• **WORK TASK**: Copy the data precisely, character for character, and leave out every picture.

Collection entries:
*** Begin section ***

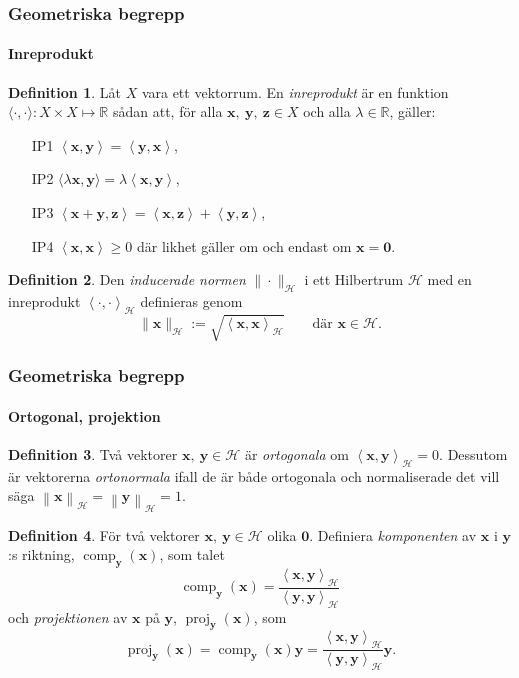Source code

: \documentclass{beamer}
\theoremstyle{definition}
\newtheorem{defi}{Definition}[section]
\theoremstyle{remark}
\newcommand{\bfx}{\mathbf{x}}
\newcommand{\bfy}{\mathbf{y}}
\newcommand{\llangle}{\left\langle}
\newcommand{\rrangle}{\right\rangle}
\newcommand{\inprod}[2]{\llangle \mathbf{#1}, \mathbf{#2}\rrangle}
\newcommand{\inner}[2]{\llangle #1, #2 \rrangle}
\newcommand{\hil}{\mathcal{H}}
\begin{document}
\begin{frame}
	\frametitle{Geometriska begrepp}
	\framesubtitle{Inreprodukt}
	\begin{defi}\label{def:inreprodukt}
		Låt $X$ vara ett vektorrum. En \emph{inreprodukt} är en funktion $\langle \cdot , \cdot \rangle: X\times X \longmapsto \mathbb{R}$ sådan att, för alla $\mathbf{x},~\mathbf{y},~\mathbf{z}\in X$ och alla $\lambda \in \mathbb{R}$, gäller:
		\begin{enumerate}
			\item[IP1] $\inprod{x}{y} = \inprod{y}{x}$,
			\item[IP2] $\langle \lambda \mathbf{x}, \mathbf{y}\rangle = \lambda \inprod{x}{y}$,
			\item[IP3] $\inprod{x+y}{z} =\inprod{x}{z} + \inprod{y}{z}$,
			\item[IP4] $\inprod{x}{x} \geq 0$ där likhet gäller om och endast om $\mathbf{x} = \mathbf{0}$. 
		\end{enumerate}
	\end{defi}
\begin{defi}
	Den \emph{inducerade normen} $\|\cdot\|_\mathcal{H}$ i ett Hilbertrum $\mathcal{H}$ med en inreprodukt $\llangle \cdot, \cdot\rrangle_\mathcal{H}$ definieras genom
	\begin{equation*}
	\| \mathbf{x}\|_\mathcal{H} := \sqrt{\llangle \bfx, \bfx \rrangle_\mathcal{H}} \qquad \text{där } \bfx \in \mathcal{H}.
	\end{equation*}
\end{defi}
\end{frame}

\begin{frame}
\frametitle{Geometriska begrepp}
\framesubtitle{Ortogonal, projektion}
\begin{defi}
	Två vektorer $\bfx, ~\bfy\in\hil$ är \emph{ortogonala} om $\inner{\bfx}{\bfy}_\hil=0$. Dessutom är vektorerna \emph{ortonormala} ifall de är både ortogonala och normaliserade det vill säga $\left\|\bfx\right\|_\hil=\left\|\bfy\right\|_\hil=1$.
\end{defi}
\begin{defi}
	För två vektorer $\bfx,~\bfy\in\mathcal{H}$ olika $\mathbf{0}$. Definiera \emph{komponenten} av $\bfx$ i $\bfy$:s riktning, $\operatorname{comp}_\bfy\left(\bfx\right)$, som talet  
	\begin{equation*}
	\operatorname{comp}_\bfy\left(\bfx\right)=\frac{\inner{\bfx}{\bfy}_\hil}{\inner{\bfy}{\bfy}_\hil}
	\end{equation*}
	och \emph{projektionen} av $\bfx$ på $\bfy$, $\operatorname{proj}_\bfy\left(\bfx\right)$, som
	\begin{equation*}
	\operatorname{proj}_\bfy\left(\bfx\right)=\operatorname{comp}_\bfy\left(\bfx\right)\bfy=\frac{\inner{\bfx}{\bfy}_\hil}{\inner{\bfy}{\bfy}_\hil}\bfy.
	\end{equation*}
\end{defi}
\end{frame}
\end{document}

*** End section ***

• **SOLUTION FOR THIS EXERCISE**:
Source code

: \documentclass{beamer}
\theoremstyle{definition}
\newtheorem{defi}{Definition}[section]
\theoremstyle{remark}
\newcommand{\bfx}{\mathbf{x}}
\newcommand{\bfy}{\mathbf{y}}
\newcommand{\llangle}{\left\langle}
\newcommand{\rrangle}{\right\rangle}
\newcommand{\inprod}[2]{\llangle \mathbf{#1}, \mathbf{#2}\rrangle}
\newcommand{\inner}[2]{\llangle #1, #2 \rrangle}
\newcommand{\hil}{\mathcal{H}}
\begin{document}
\begin{frame}
	\frametitle{Geometriska begrepp}
	\framesubtitle{Inreprodukt}
	\begin{defi}\label{def:inreprodukt}
		Låt $X$ vara ett vektorrum. En \emph{inreprodukt} är en funktion $\langle \cdot , \cdot \rangle: X\times X \longmapsto \mathbb{R}$ sådan att, för alla $\mathbf{x},~\mathbf{y},~\mathbf{z}\in X$ och alla $\lambda \in \mathbb{R}$, gäller:
		\begin{enumerate}
			\item[IP1] $\inprod{x}{y} = \inprod{y}{x}$,
			\item[IP2] $\langle \lambda \mathbf{x}, \mathbf{y}\rangle = \lambda \inprod{x}{y}$,
			\item[IP3] $\inprod{x+y}{z} =\inprod{x}{z} + \inprod{y}{z}$,
			\item[IP4] $\inprod{x}{x} \geq 0$ där likhet gäller om och endast om $\mathbf{x} = \mathbf{0}$. 
		\end{enumerate}
	\end{defi}
\begin{defi}
	Den \emph{inducerade normen} $\|\cdot\|_\mathcal{H}$ i ett Hilbertrum $\mathcal{H}$ med en inreprodukt $\llangle \cdot, \cdot\rrangle_\mathcal{H}$ definieras genom
	\begin{equation*}
	\| \mathbf{x}\|_\mathcal{H} := \sqrt{\llangle \bfx, \bfx \rrangle_\mathcal{H}} \qquad \text{där } \bfx \in \mathcal{H}.
	\end{equation*}
\end{defi}
\end{frame}

\begin{frame}
\frametitle{Geometriska begrepp}
\framesubtitle{Ortogonal, projektion}
\begin{defi}
	Två vektorer $\bfx, ~\bfy\in\hil$ är \emph{ortogonala} om $\inner{\bfx}{\bfy}_\hil=0$. Dessutom är vektorerna \emph{ortonormala} ifall de är både ortogonala och normaliserade det vill säga $\left\|\bfx\right\|_\hil=\left\|\bfy\right\|_\hil=1$.
\end{defi}
\begin{defi}
	För två vektorer $\bfx,~\bfy\in\mathcal{H}$ olika $\mathbf{0}$. Definiera \emph{komponenten} av $\bfx$ i $\bfy$:s riktning, $\operatorname{comp}_\bfy\left(\bfx\right)$, som talet  
	\begin{equation*}
	\operatorname{comp}_\bfy\left(\bfx\right)=\frac{\inner{\bfx}{\bfy}_\hil}{\inner{\bfy}{\bfy}_\hil}
	\end{equation*}
	och \emph{projektionen} av $\bfx$ på $\bfy$, $\operatorname{proj}_\bfy\left(\bfx\right)$, som
	\begin{equation*}
	\operatorname{proj}_\bfy\left(\bfx\right)=\operatorname{comp}_\bfy\left(\bfx\right)\bfy=\frac{\inner{\bfx}{\bfy}_\hil}{\inner{\bfy}{\bfy}_\hil}\bfy.
	\end{equation*}
\end{defi}
\end{frame}
\end{document}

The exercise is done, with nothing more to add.